Jornal Cultura

TONY CAETANO “UAFUÁ”

- GASPAR MICOLO

Disse-nos adeus aquele que cantou "Pange iami uafuá / tuamusange­lé moxi yá menya(...)" (O meu irmão morreu/ encontramo-lo no fundo da água). O anúncio do infortúnio chegou na passada quarta-feira, 25, quando ainda pouco se sabia do estado de saúde do músico Tony Caetano, que estava internado desde domingo, 22, numa das unidades hospitalar­es da capital do país.
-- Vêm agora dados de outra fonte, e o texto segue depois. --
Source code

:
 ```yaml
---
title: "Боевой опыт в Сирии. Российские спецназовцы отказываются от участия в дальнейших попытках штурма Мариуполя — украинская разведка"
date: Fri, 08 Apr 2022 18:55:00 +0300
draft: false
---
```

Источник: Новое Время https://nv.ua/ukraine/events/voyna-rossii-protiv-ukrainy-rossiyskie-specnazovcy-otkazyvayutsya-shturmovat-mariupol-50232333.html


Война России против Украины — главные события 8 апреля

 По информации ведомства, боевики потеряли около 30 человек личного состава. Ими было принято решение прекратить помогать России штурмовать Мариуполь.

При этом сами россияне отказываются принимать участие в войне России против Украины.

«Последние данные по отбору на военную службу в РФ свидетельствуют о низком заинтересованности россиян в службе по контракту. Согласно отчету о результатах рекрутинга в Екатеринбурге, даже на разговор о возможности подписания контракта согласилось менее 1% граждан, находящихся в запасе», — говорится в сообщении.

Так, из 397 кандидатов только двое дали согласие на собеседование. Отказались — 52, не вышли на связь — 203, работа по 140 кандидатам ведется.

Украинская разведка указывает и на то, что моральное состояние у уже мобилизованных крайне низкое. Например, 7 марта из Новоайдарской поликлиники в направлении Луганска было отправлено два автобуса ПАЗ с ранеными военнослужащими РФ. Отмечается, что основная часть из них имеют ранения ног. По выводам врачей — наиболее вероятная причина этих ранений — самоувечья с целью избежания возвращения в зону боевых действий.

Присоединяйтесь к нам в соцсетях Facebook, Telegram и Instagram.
Aos 64 anos de idade, cerca de 46 dedicados à carreira musical, Tony Caetano, na hora da partida, deixa o seu grande êxito "Pange iami" a atravessar gerações que se revêem na dor da partida de um irmão. Jovens que entendem a canção, mesmo os nascidos depois do "Período Kissanguel­a", que vai de 1974 a 1980, uma das fases mais criativas da Música Popular Angolana, reservam- lhe um lugar num imaginário insubstitu­ível. "Lembro- me bem de Tony Caetano, eu morava na B- 7, e ele trabalhava no cartório da Igreja da Nossa Senhora de Fátima. Nunca me esqueci da música Pange Iami", lembra Marilina Alves. "Lembro- me de ouvir essa música na floresta do Centro Social do São Paulo. Memorável", diz Francisco Damião.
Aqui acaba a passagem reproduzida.